I just found back this article, written by Paul Harris in Alertnet (a Reuters subsidiary) ten years ago. It describes a system called DFMS, the Deep Field Mailing System. DFMS brought 'affordable Email' to the masses using 'free air waves', during the times where satellite communications costed USD 5 per minute at 9,600 baud...
This post might be a bit techy, but interesting for those interested :-) Allow me my 5 minutes of glory, ha!
UN TELECOMMUNICATIONS BREAKTHROUGH PIONEERED IN CENTRAL AFRICA
By Paul Harris
KAMPALA, Nov 16 1997 (Alertnet) -
Peter is an enthusiast. Peter Casier, a 38 year-old Belgian, has headed up the World Food Programme's Technical Support Unit (TSU) in Kampala, Uganda for the past two and a half years. Technical support may not sound exactly like the most exciting end of the aid business but, in fact, the Uganda-based operation has become the model for telecommunications operations throughout the UN: that's why Peter and members of his team flew out from Uganda Saturday night - destination Honduras on open ended assignment to set up telecomms for the Central American relief effort.
Telecomms are just three years old in WFP. They started in Kampala with Peter and his team. Today, the 15-strong team - 13 locals and just two internationals - handle satellite, HF and VHF comms, IT, computers, provision of power, and repair and maintenance of all electronic equipment right the way across a broad swathe of central Africa from Brazzaville in the west to Dar es Salaam in the east.
link[i-link]The WFP telecomms operation is based on high frequency (HF) communications which are both prevalent and familiar to UN staff. Kampala has integrated 82 stations (including ten e-mail carriers) into the network and, most significantly, has devised the technology whereby e-mail communications can be reliably exchanged using HF radios connected to a data modem: what is termed the Deep-Field Mailing System (DFMS). Currently, the system is handling more than 200,000 e-mails a month, representing three gigabytes of data, both within the region and to and from the Internet.
Peter is justifiably proud of the achievement. "The great thing is we can be totally independent of any public infrastructure - telephones, electricity or communications."
There are several advantages to DFMS, which became fully operational during 1997, as usage was extended to WFP's Implementing Partners and sister UN agencies. The cost savings have been substantial; field security has been improved and operational effectiveness enhanced. Additionally, remote locations and field workers have been connected to the Internet. DFMs utilises a standard e-mail programme which can carry any type of attachment, be it Word document, digital picture or, even, sound. Each station - office, car or mobile HQ - has its own unique Internet e-mail address; all are connected by HF radio, or local telephone lines, to an e-mailserver which is, in turn, connected to the Kampala nerve centre by HF radio, local telephone lines or the Internet. Kampala is connected to the Internet via a dedicated 64 Kbps full time dedicated link to a local service provider "direct into the dish" to go around any local failures.

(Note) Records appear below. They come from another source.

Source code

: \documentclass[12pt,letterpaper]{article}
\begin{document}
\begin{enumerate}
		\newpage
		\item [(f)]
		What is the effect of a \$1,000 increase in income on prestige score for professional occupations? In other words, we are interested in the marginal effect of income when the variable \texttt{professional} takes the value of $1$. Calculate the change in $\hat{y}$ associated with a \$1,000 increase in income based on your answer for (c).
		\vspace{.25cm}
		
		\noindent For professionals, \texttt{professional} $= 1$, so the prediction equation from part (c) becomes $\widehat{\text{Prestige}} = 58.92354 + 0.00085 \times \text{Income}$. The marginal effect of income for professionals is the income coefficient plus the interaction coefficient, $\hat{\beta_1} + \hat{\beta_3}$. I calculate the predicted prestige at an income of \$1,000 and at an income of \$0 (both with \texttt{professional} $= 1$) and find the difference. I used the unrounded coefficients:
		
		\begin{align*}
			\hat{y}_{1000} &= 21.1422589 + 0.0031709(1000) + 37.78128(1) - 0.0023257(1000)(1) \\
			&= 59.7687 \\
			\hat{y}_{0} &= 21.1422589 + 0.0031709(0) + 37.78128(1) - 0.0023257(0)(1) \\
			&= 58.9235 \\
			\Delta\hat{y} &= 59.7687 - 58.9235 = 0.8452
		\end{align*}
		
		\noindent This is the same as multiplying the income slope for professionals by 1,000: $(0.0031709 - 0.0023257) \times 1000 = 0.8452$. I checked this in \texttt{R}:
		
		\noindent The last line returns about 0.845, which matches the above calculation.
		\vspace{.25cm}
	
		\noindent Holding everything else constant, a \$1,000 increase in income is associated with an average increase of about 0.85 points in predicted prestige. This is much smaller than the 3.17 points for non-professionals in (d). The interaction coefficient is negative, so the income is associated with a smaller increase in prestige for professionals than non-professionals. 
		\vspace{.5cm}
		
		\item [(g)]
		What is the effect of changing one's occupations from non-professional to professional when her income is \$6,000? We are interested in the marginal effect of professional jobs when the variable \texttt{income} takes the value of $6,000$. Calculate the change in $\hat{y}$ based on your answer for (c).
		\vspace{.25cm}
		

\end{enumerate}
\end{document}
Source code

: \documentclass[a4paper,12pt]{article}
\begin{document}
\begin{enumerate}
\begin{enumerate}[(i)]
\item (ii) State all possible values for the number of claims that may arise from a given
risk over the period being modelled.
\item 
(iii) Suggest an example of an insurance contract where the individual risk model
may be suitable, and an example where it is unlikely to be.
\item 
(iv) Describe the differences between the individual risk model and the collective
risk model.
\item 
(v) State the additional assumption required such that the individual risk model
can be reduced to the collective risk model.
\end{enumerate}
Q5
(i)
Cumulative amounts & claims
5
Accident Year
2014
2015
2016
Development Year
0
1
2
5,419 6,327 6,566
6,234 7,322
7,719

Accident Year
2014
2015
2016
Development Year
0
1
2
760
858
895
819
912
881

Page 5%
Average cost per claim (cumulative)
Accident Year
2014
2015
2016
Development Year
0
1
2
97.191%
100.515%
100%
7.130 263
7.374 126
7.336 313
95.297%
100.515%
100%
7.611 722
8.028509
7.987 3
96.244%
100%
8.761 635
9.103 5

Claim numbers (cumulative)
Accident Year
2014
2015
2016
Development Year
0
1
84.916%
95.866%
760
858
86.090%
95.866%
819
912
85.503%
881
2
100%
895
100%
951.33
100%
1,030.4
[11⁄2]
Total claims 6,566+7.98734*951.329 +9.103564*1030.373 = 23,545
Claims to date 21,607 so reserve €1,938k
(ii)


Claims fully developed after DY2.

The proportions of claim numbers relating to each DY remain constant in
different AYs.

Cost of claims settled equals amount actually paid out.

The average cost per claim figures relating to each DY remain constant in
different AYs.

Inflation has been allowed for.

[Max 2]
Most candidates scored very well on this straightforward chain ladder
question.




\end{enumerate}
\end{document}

The monthly running cost of regional DFMS is just US$10,400 comprising landline and Internet link costs. if this system were still to be running on conventional fax traffic, it is estimated that the monthly cost would be in excess of US$1.5 million and the annual saving in the region is reckoned at round US$20 million ! The saving on using commercial e-mail at $0.30 per Kbyte is still very substantial indeed - around US$8 million a year.
There have been some dramatic and successful uses of DFMS. HF e-mail stations were set up during the East Zaire emergency and an air ops base to cover evacuations from Uvira was set up at Entebbe within just six hours. WFP was among the first UN agencies to enter Congo/Brazzaville after the civil war. The TSU team entered Brazzaville armed with a mobile HF radio e-mail system installed in a car and a digital camera (Ed: see this shortstory). As the report observes, "Digital pictures were taken from Brazzaville town, the remains of our former offices and UN compounds, and emailed to WFP Kampala and Rome, as well as to UNICEF HQ while they were still shooting in the streets next to us...".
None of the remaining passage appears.